General Grant in Ypsilanti

Published In:
Ypsilanti Gleanings, Winter 2007,
Winter 2007
Original Images:

From the Ypsilanti Commercial-August 19, 1865

Submitted by George Ridenour

The special train conveying the hero of a hundred battles passed here Tuesday at 5 pm. There was a large gathering of people to greet him. The cars remained about ten minutes giving quite a number of citizens an opportunity to take him by the hand. He was kept very busy shaking hands. General Cutcheon shook hands with him and remarked “General, I was with you at Vicksburg.” The great Commander took off his hat and politely bowed. Mr. Howland remarked to him, “I am a tanner,” and he passed him the same compliment. He took a number of children who pressed around him by the hand.

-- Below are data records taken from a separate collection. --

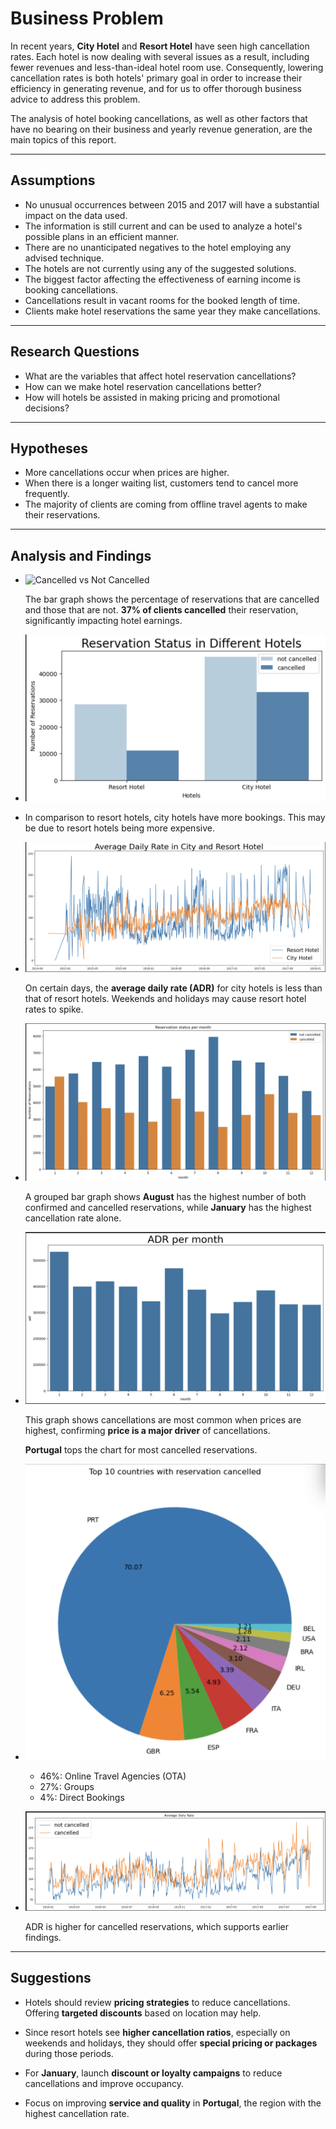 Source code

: # Business Problem

In recent years, **City Hotel** and **Resort Hotel** have seen high cancellation rates. Each hotel is now dealing with several issues as a result, including fewer revenues and less-than-ideal hotel room use. Consequently, lowering cancellation rates is both hotels' primary goal in order to increase their efficiency in generating revenue, and for us to offer thorough business advice to address this problem.

The analysis of hotel booking cancellations, as well as other factors that have no bearing on their business and yearly revenue generation, are the main topics of this report.

---

## Assumptions

- No unusual occurrences between 2015 and 2017 will have a substantial impact on the data used.  
- The information is still current and can be used to analyze a hotel's possible plans in an efficient manner.  
- There are no unanticipated negatives to the hotel employing any advised technique.  
- The hotels are not currently using any of the suggested solutions.  
- The biggest factor affecting the effectiveness of earning income is booking cancellations.  
- Cancellations result in vacant rooms for the booked length of time.  
- Clients make hotel reservations the same year they make cancellations.

---

## Research Questions

- What are the variables that affect hotel reservation cancellations?  
- How can we make hotel reservation cancellations better?  
- How will hotels be assisted in making pricing and promotional decisions?

---

## Hypotheses

- More cancellations occur when prices are higher.  
- When there is a longer waiting list, customers tend to cancel more frequently.  
- The majority of clients are coming from offline travel agents to make their reservations.

---

## Analysis and Findings

- ![Cancelled vs Not Cancelled](Images/Cancelled_vs_not_cancelled.png)

  The bar graph shows the percentage of reservations that are cancelled and those that are not. **37% of clients cancelled** their reservation, significantly impacting hotel earnings.
  
- ![Average Daily Rate Comparison](images/Reservation_Status.png)
  
- In comparison to resort hotels, city hotels have more bookings. This may be due to resort hotels being more expensive.

- ![Average Daily Rate Comparison](images/Average_Daily_Rate.png)

  On certain days, the **average daily rate (ADR)** for city hotels is less than that of resort hotels. Weekends and holidays may cause resort hotel rates to spike.

- ![Monthly Reservation Status](images/Reservation_Status_per_month.png)

  A grouped bar graph shows **August** has the highest number of both confirmed and cancelled reservations, while **January** has the highest cancellation rate alone.

- ![Price vs Cancellation](images/ADR_per_month.png)

  This graph shows cancellations are most common when prices are highest, confirming **price is a major driver** of cancellations.

  **Portugal** tops the chart for most cancelled reservations.

- ![Reservation Source Breakdown](images/Top_10_countries.png)

  - 46%: Online Travel Agencies (OTA)  
  - 27%: Groups  
  - 4%: Direct Bookings

- ![ADR vs Cancellation Status](images/ADR.png)

  ADR is higher for cancelled reservations, which supports earlier findings.

---

## Suggestions

- Hotels should review **pricing strategies** to reduce cancellations. Offering **targeted discounts** based on location may help.

- Since resort hotels see **higher cancellation ratios**, especially on weekends and holidays, they should offer **special pricing or packages** during those periods.

- For **January**, launch **discount or loyalty campaigns** to reduce cancellations and improve occupancy.

- Focus on improving **service and quality** in **Portugal**, the region with the highest cancellation rate.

In appearance he is somewhat taller than we supposed. He looks every inch the soldier. He has an intellectual look. We endorse the poet Holland when he says “whose giant combinations and campaigns” won from his boys the sobriquet, “Old Brains.” That peerless man and soldier “General Grant.” We call the especial attention of our readers to the poetry in another column. “Unassuming with not a streak of vanity discernible in his nature, the people delight to do him honor.”

General Grant visited Ypsilanti in August of 1865.

Grant, Sherman and Sheridan are a glorious trio. We honor them not in the spirit of man worship, but representing in their persons and acts the overthrow of the rebellion, the unity of the Republic disenthralled and marching on to a grand future.